Count the lines below that contain the word "Step" and give only that number.

[Data for analysis Boundary: Start]

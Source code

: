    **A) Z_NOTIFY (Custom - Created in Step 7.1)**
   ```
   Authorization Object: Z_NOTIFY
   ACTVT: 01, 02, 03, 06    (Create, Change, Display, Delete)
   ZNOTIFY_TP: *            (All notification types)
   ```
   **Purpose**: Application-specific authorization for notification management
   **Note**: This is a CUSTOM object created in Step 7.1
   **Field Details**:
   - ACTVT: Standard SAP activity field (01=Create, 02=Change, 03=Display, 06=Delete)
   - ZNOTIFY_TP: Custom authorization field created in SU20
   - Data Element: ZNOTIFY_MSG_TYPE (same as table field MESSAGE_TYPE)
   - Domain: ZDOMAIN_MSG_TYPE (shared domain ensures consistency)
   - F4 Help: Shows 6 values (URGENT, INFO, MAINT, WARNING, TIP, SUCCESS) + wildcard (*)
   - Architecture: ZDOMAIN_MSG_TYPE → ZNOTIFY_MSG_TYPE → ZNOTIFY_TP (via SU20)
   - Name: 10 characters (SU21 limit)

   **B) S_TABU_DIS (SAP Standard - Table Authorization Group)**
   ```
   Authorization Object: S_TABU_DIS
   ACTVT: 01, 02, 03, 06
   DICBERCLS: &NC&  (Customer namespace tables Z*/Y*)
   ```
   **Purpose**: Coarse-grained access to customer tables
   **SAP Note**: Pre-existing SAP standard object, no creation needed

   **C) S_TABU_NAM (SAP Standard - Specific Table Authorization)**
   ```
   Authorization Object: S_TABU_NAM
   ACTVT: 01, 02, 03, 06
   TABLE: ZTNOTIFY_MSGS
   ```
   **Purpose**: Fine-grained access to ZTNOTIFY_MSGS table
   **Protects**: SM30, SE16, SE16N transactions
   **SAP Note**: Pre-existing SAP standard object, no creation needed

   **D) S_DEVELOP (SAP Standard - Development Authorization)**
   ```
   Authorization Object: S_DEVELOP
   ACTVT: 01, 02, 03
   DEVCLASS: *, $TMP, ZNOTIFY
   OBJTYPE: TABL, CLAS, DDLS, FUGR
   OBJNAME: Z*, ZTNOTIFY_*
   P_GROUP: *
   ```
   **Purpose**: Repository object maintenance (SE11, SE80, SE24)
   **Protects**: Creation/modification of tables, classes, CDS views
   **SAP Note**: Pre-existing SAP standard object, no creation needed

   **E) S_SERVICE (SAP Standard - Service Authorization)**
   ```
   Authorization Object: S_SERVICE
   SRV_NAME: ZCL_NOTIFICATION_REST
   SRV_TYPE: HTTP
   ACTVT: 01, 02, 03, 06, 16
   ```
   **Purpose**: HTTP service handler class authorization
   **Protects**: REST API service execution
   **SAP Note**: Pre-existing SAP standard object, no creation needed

[Data for analysis Boundary: End]

# Solution for this problem
2